Eighty per cent of those question want priority to be given to the repair of the gallery.
It seems that the 12-year-old "warehouse in a tutu" has pirouetted its way into the community's affections.
The only question is whether this is because of the art it contains, the cultural values it enshrines or the fact that the building has remained one of the few constant landmarks in the inner city since September 2010.
Like a loyal friend, it has remained stoically in our collective sights when the city's face changes almost daily. The attitudes contained in the survey are ironic, given the gallery once polarised public opinion.
As a piece of architecture, it is a world apart from its Italian Renaissance predecessor, the Robert McDougall Gallery.
As a symbol, the CAG is a potent presence. The art it houses may have been replaced by emergency services, earthquake recovery programmes and bureaucratic clutter, but the sheer bravura of that glass skirting the frontage has defied the surrounding devastation.

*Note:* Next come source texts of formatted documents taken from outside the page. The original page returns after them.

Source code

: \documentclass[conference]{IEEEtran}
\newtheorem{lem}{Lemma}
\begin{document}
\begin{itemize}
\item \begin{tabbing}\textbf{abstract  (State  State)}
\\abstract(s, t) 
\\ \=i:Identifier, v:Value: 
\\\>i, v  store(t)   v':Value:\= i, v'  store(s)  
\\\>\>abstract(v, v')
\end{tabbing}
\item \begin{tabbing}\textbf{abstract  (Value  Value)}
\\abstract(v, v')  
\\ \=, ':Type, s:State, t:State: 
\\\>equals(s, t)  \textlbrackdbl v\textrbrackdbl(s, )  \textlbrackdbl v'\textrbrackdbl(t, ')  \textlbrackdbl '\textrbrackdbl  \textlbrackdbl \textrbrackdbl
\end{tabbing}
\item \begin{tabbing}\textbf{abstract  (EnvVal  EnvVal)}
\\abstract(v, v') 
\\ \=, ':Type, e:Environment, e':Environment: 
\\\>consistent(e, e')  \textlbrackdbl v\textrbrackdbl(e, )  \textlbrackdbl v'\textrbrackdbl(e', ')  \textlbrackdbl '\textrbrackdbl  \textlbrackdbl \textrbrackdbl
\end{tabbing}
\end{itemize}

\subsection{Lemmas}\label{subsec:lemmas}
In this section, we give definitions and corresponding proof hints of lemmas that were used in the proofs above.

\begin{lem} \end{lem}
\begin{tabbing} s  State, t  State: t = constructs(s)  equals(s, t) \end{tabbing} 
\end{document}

If the Buchan Group's design for Christchurch's new art gallery was considered audacious when it was opened in 2003, it was a clear statement the city was shedding its Victorian Gothic skirts.
From Graham Bennett's airy sculpture in the forecourt to the strong sculptural forms of the atrium and galleries behind the glass screen, the gallery immediately became a work of art in its own right.
The survey has revealed that a significant number of individuals have no intention of abandoning a building that has emerged as symbol of, and a pointer to, a city's rebirth.
* The Press incorrectly referred to the forecourt sculpture artist as Neil Dawson. It is in fact Graham Bennett's work.